Back around August of 2019, I started getting anxiety from social media, but Twitter especially. I had a very productive year of art up until May, and, after June and July where I burned out, I felt like I let people down. I saw all my friends posting more frequently now that they’d been freed from their college semesters, and I started to feel anxious whenever I checked Twitter, and got caught up in numbers, trying to get certain amounts of followers, likes, retweets, etc. Things outside of my control, and honestly not productive for me to focus on. After realizing what I was doing to myself, I found a chrome extension that allowed me to turn numbers off, and focused back on drawing something I wanted, gave myself space to engage in a inspirational media(Playing Dragon Quest VII) and did art practice whenever I wanted to draw, but didn’t have ideas. Doing that, I turned my anxiety into action. Got my confidence back doing that for a few weeks.
We’re a year later, there are rather important movements going on Twitter(the BLM movement and pushes for reformation of how policing is done). And through this I’ve come to realize how addicted I’ve been to the site. I’ve had moments where I’m checking on it multiple times in just 10 minutes. If you go to my streams, I tend to check twitter frequently and get distracted by it.. It feels like every time I feel inadequate, or bored, or in need of interaction, I go to Twitter to get a fix of positive reinforcement. But with these recent social movements, and me wanting to be informed of them, combined with checking on things so frequently, I ended up stressing myself out to the point I couldn’t draw for 3 days straight. My source of positive reinforcement and comfort turned into angry comments, watching upsetting and disturbing videos of violence, and rather worrying news. This was similar to what I went over in the ‘Crisis and Calmness’ issue of NukiNews back in March.

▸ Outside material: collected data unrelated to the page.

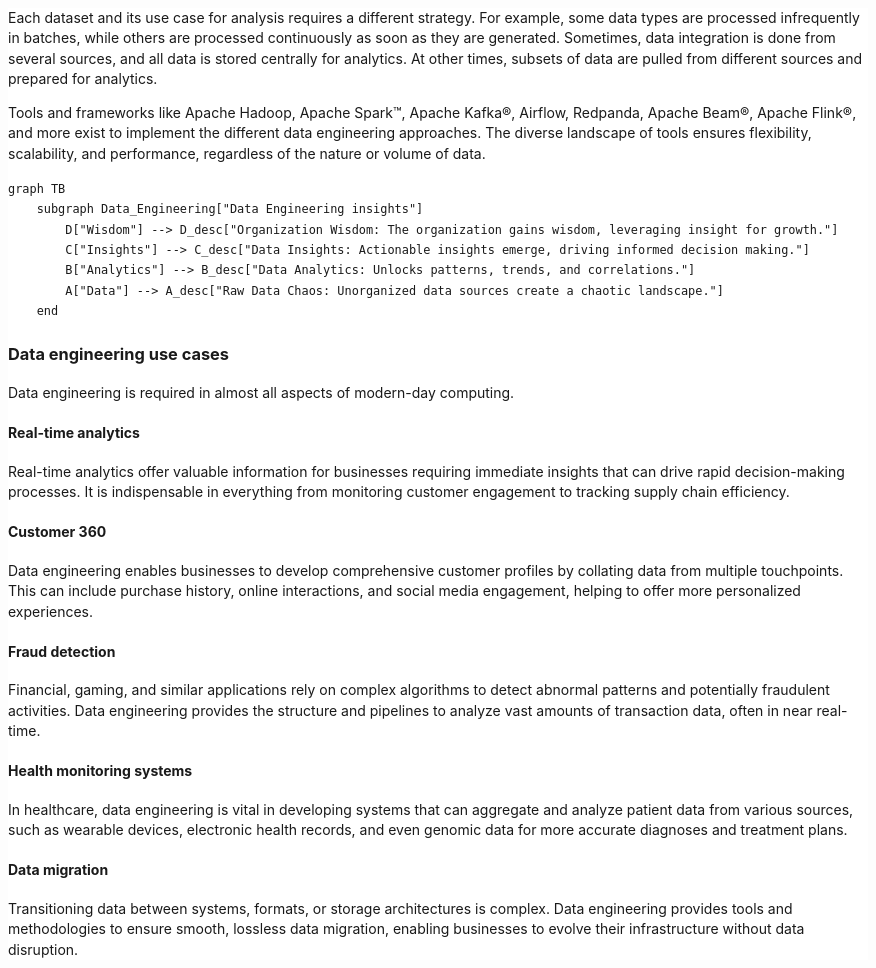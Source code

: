 Each dataset and its use case for analysis requires a different strategy. For example, some data types are processed infrequently in batches, while others are processed continuously as soon as they are generated. Sometimes, data integration is done from several sources, and all data is stored centrally for analytics. At other times, subsets of data are pulled from different sources and prepared for analytics.

Tools and frameworks like Apache Hadoop, Apache Spark™, Apache Kafka®, Airflow, Redpanda, Apache Beam®, Apache Flink®, and more exist to implement the different data engineering approaches. The diverse landscape of tools ensures flexibility, scalability, and performance, regardless of the nature or volume of data.

``` mermaid
graph TB
    subgraph Data_Engineering["Data Engineering insights"]
        D["Wisdom"] --> D_desc["Organization Wisdom: The organization gains wisdom, leveraging insight for growth."]
        C["Insights"] --> C_desc["Data Insights: Actionable insights emerge, driving informed decision making."]
        B["Analytics"] --> B_desc["Data Analytics: Unlocks patterns, trends, and correlations."]
        A["Data"] --> A_desc["Raw Data Chaos: Unorganized data sources create a chaotic landscape."]
    end
```

### Data engineering use cases

Data engineering is required in almost all aspects of modern-day computing.

#### Real-time analytics

Real-time analytics offer valuable information for businesses requiring immediate insights that can drive rapid decision-making processes. It is indispensable in everything from monitoring customer engagement to tracking supply chain efficiency.

#### Customer 360

Data engineering enables businesses to develop comprehensive customer profiles by collating data from multiple touchpoints. This can include purchase history, online interactions, and social media engagement, helping to offer more personalized experiences.

#### Fraud detection

Financial, gaming, and similar applications rely on complex algorithms to detect abnormal patterns and potentially fraudulent activities. Data engineering provides the structure and pipelines to analyze vast amounts of transaction data, often in near real-time.

#### Health monitoring systems

In healthcare, data engineering is vital in developing systems that can aggregate and analyze patient data from various sources, such as wearable devices, electronic health records, and even genomic data for more accurate diagnoses and treatment plans.

#### Data migration

Transitioning data between systems, formats, or storage architectures is complex. Data engineering provides tools and methodologies to ensure smooth, lossless data migration, enabling businesses to evolve their infrastructure without data disruption.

https://www.patreon.com/posts/35257632
I warned that keeping informed of these sort of events is good, so long as everything is level headed and not dramaticized. However, Twitter has a habit of giving you an unfiltered stream of consciousness, and typically promotes more hard stances on things. I’ve made my fair share of tweets adding to this, and the anger I felt from the injustices I saw really affected me. But it was very emotionally taxing.
Good news is, I did find a simple solution that’s worked well so far. That is basically to make it harder to access Twitter. Taking Twitter off my bookmarks on chrome, as silly as it sounds, actually helped me stay focused on my stream this week, and I never checked it during my stream at all. This was a first for me! I also make sure to lock my phone so i have to input a password every time I want to access it, and then have to log into my Twitter on the mobile app. This kept me from wanting to check my phone needlessly, either. I like this solution a lot, because it doesn’t mean I turn away from issues being talked about on twitter or my audience. But I use Twitter only when I need to! I’ve been keeping it to the start of the day or end of the day, or when there is something I really need to post if I need to go on it between those times!
It is important for me to say though in closing that I am no expert on addictions and I lack any qualifications to make any real statements on this as medical advice. I’m just writing out my own personal experience, and a method of handling my specific situation that seems to be working for me! Maybe this shouldn’t be considered addiction necessarily, but merely a bad habit. I wonder, do you feel similar? Are you always checking a site frequently?